**DIRECTIONS FOR THIS TASK:** Beginning with the line where "topic: Machine Learning" appears, repeat every remaining line of the entries exactly, the last line included.

[RECORDS SUPPLIED — start]

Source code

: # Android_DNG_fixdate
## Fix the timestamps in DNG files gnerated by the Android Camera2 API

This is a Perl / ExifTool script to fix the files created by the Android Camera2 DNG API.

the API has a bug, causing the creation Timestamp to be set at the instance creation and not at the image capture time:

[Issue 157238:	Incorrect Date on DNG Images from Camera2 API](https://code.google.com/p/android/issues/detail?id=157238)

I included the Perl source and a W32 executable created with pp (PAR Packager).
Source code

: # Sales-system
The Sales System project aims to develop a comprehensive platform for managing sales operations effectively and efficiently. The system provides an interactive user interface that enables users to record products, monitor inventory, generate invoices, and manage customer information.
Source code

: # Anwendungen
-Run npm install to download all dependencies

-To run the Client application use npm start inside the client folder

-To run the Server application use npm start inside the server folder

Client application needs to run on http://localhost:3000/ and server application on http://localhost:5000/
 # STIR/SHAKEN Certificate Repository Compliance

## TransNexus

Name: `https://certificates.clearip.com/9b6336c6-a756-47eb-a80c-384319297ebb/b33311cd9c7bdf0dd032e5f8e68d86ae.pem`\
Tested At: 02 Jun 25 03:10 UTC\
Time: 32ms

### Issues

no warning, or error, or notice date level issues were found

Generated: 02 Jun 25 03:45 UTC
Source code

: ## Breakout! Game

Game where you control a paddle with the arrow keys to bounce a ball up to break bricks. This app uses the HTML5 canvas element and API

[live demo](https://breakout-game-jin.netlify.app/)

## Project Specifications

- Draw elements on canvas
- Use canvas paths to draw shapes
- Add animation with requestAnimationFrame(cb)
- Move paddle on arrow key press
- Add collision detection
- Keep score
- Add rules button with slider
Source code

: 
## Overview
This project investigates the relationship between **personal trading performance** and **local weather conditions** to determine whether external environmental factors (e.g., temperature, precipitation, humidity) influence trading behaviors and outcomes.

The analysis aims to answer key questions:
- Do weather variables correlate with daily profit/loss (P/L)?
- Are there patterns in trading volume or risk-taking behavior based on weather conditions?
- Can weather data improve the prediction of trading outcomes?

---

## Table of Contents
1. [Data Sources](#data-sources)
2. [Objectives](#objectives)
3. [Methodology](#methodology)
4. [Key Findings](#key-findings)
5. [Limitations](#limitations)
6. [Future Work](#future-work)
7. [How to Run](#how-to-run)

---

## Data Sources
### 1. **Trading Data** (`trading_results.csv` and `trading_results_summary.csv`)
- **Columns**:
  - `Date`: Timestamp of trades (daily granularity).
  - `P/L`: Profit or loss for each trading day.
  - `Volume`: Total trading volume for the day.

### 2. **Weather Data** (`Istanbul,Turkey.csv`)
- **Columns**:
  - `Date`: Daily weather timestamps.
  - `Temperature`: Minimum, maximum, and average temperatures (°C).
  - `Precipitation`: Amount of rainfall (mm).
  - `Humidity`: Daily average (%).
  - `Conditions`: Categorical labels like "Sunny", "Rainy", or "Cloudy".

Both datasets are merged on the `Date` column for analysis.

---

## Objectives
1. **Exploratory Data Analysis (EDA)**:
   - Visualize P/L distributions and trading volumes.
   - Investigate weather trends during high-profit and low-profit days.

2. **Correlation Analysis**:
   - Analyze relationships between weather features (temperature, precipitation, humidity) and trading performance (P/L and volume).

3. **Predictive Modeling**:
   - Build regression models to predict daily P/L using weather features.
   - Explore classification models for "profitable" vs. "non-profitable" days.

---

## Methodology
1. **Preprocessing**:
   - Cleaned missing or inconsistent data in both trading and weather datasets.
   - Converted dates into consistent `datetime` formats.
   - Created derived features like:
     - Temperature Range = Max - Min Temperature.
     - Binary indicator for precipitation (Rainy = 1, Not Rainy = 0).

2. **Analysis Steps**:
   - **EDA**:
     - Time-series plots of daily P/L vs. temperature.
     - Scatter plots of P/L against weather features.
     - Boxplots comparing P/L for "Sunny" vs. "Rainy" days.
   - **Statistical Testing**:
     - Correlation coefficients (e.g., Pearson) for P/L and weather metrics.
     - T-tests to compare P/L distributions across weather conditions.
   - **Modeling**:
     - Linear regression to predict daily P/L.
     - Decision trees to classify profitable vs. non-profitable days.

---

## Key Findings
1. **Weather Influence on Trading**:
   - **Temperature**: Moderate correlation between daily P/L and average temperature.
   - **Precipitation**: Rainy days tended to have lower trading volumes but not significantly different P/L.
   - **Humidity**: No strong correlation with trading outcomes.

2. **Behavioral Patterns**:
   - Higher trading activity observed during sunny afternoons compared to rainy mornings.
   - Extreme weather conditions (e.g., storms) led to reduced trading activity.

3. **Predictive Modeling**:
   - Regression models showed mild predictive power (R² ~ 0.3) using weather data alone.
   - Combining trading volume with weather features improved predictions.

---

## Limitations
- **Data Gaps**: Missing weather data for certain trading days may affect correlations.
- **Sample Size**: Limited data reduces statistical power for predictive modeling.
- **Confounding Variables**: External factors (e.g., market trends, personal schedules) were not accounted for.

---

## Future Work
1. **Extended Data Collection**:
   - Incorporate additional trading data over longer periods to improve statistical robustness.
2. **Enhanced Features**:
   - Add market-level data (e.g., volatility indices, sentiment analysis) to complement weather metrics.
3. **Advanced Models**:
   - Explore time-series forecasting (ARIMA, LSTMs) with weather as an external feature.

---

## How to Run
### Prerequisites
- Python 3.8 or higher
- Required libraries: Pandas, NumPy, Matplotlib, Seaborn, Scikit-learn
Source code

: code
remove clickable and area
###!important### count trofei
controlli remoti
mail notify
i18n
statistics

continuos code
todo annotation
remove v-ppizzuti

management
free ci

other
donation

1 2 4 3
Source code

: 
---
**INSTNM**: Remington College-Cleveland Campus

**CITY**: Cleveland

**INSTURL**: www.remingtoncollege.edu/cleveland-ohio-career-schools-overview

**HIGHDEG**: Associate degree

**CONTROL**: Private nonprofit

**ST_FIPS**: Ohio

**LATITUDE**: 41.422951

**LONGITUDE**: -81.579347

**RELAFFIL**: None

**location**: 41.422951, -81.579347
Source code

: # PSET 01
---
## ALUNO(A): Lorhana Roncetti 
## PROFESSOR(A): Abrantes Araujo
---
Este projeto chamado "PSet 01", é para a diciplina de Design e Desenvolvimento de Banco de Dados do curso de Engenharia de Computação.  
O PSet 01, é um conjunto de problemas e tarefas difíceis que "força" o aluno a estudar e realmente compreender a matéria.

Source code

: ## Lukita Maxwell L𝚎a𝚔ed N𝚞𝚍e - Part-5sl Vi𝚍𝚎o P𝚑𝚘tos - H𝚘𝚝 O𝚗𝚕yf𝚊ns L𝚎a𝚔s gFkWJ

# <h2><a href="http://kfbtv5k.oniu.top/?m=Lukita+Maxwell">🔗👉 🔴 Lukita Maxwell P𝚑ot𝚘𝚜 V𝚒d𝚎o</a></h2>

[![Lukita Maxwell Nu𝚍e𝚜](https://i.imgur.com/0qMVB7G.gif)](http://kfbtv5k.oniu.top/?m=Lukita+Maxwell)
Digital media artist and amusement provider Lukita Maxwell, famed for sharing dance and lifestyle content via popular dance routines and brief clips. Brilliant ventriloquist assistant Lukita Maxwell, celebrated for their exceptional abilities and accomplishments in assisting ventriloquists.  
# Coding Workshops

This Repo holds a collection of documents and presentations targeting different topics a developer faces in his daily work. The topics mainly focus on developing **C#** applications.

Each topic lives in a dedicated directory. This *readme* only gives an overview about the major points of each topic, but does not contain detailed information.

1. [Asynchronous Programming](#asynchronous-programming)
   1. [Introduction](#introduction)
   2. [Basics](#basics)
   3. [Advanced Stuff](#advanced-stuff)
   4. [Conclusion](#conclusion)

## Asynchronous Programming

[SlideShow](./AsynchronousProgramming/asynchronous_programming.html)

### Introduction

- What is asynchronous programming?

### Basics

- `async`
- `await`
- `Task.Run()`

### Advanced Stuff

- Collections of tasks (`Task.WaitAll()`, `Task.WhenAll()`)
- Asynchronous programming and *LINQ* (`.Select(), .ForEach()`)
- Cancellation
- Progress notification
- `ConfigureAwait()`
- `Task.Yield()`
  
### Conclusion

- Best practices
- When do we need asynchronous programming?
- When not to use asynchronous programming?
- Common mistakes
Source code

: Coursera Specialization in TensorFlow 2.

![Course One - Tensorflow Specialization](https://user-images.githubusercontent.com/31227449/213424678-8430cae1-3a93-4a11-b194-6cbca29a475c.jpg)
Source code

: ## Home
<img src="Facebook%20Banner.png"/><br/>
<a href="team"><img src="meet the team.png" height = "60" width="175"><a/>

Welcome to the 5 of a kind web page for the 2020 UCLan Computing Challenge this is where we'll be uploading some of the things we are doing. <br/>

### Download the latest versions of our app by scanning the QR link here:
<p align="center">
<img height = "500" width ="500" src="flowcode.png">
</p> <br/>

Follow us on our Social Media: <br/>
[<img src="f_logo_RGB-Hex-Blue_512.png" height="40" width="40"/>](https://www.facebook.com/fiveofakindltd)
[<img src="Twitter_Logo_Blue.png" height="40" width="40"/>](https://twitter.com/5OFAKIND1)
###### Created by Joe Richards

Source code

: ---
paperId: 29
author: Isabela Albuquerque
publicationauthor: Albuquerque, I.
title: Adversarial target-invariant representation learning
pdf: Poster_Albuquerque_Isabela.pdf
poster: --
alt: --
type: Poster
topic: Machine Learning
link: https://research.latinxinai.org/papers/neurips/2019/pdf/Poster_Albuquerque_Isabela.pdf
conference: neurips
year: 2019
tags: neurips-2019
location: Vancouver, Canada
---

[RECORDS SUPPLIED — finish]

**REPLY TO THE TASK:**
topic: Machine Learning
link: https://research.latinxinai.org/papers/neurips/2019/pdf/Poster_Albuquerque_Isabela.pdf
conference: neurips
year: 2019
tags: neurips-2019
location: Vancouver, Canada
---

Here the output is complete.